Description of the task
From the material below, copy every line in which the word "Secure" occurs.

»»

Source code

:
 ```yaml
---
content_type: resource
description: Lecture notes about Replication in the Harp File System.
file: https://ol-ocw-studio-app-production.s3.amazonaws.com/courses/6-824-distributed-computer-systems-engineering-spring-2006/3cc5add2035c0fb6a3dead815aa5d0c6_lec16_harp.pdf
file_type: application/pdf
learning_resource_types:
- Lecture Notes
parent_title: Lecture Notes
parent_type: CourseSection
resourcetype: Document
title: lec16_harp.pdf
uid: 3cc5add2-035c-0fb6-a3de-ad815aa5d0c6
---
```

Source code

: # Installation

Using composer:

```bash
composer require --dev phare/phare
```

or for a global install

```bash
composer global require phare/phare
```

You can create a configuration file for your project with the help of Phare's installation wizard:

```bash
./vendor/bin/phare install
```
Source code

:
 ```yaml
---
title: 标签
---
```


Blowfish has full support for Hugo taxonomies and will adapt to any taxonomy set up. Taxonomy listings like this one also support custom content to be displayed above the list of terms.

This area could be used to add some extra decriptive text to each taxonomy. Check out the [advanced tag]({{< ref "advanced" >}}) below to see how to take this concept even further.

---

««
»»

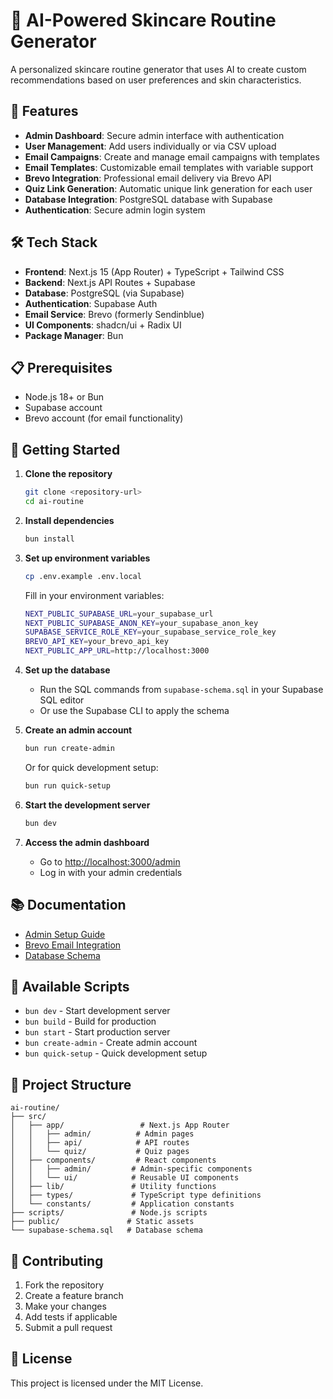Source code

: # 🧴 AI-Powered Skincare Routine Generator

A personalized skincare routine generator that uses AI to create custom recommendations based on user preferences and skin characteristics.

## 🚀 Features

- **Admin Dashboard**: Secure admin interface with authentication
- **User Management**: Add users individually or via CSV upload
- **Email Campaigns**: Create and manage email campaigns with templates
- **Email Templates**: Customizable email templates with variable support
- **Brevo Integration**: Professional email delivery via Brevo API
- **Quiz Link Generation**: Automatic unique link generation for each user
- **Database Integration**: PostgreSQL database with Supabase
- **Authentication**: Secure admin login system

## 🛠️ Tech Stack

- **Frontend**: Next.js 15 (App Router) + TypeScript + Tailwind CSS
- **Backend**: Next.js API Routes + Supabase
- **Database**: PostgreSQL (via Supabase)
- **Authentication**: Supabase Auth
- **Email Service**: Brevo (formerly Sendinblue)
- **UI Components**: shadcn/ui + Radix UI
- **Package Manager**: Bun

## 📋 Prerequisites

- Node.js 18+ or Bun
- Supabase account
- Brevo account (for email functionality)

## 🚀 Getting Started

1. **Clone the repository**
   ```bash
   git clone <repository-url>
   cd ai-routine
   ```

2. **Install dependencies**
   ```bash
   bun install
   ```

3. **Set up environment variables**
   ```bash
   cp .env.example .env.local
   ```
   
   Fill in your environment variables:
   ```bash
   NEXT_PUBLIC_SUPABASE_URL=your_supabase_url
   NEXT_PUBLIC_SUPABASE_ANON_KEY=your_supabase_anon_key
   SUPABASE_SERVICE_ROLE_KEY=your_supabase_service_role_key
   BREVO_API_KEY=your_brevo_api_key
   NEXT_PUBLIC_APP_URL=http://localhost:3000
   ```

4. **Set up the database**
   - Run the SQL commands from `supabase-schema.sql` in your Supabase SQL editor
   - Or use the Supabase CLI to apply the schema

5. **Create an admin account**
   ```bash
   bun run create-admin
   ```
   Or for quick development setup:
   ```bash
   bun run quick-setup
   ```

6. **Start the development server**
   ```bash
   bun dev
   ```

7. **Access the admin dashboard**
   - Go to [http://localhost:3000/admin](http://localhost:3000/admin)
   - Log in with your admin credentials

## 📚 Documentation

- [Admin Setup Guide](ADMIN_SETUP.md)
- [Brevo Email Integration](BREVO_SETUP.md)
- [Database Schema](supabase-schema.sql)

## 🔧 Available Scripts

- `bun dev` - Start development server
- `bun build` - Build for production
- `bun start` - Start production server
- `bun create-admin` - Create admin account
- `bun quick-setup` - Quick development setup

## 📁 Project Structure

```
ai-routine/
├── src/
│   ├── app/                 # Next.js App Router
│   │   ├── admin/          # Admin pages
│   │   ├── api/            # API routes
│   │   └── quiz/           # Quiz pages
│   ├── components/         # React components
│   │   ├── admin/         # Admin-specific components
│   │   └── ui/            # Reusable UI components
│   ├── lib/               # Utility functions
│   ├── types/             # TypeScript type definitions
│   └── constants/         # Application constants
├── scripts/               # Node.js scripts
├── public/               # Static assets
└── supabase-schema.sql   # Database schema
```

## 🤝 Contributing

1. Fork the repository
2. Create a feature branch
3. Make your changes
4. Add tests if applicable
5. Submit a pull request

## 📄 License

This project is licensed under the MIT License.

««

Reply to the exercise
- **Admin Dashboard**: Secure admin interface with authentication
- **Authentication**: Secure admin login system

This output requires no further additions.